Ah, I see. So, should there be a deliberate attempt at restricting who indeed can have children – through the tax code? Why stop there – why not pass legislation requiring minimal intelligence requirements of both parents before they can have kids? If we used the criterion of intelligence of parents, many who do indeed read “economics blogs” today may not have been born – because I suspect that many do not have parents with a PhD or a M.S. or even a high school education.

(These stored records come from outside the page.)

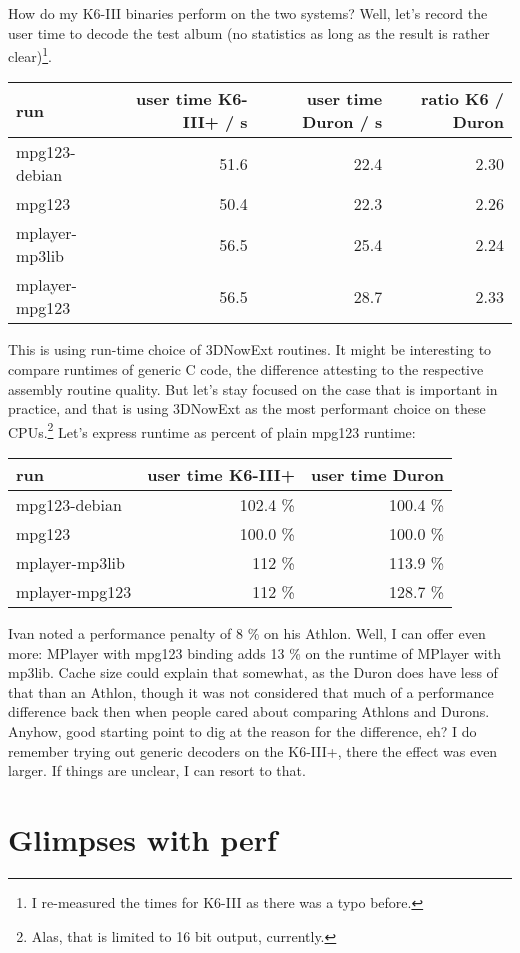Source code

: \documentclass[a4paper,12pt]{scrartcl}
\begin{document}
How do my K6-III binaries perform on the two systems? Well, let's record the user time to decode the test album (no statistics as long as the result is rather clear)\footnote{I re-measured the times for K6-III as there was a typo before.}.
\begin{center}
\begin{tabular}{lrrr}
run & user time K6-III+ / s & user time Duron / s & ratio K6 / Duron \\
\hline
mpg123-debian & 51.6 & 22.4 & 2.30 \\
mpg123 & 50.4 & 22.3 & 2.26 \\
mplayer-mp3lib & 56.5 & 25.4 & 2.24 \\
mplayer-mpg123 & 56.5 & 28.7 & 2.33
\end{tabular}
\end{center}

This is using run-time choice of 3DNowExt routines. It might be interesting to compare runtimes of generic C code, the difference attesting to the respective assembly routine quality.
But let's stay focused on the case that is important in practice, and that is using 3DNowExt as the most performant choice on these CPUs.\footnote{Alas, that is limited to 16 bit output, currently.}
Let's express runtime as percent of plain mpg123 runtime:
\begin{center}
\begin{tabular}{lrr}
run & user time K6-III+ & user time Duron \\
\hline
mpg123-debian & 102.4 \% & 100.4 \% \\
mpg123 & 100.0 \% & 100.0 \% \\
mplayer-mp3lib & 112 \% & 113.9 \% \\
mplayer-mpg123 & 112 \% & 128.7 \%
\end{tabular}
\end{center}

Ivan noted a performance penalty of 8 \% on his Athlon. Well, I can offer even more: MPlayer with mpg123 binding adds 13 \% on the runtime of MPlayer with mp3lib. Cache size could explain that somewhat, as the Duron does have less of that than an Athlon, though it was not considered that much of a performance difference back then when people cared about comparing Athlons and Durons.
Anyhow, good starting point to dig at the reason for the difference, eh? I do remember trying out generic decoders on the K6-III+, there the effect was even larger. If things are unclear, I can resort to that.

\section{Glimpses with perf}
\end{document}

If indeed the people who read “economics blogs” (or write such blogs) are the truly elite who have the right pedigree (parental that is) – then how can one explain the thousands of “highly educated economists/bloggers” who have no idea of economics or economic growth or what makes the world go around? Krugman is not the only example of a “highly educated” individual who spouts nonsense and indicates a pedigree that is not what it may be.
Finch
Dec 10 2012 at 1:00pm
> So, should there be a deliberate attempt at
> restricting who indeed can have children –
> through the tax code?
I’m not sure it’s deliberate rather than emergent, but there already are restrictions, mostly penalizing the two-professionals-in-a-marriage set. “Married filing jointly” and the AMT smack me pretty hard. Taxation as a married couple is the single largest item preventing my wife from working, edging out childcare. The AMT hits us because of our exemption count.
Krishnan
Dec 10 2012 at 1:28pm
Finch – yes, I agree that the tax code is insane and penalizes married folks. I was not sure if that was the reference by “bostonian”
Incentives are indeed perverse in many ways – if societies send the signal to parents that no matter what they do, “society” will take care of their children (and give them a good life, without having to work) – some will have more children to get the benefits and discard their kids to someone else to take care of.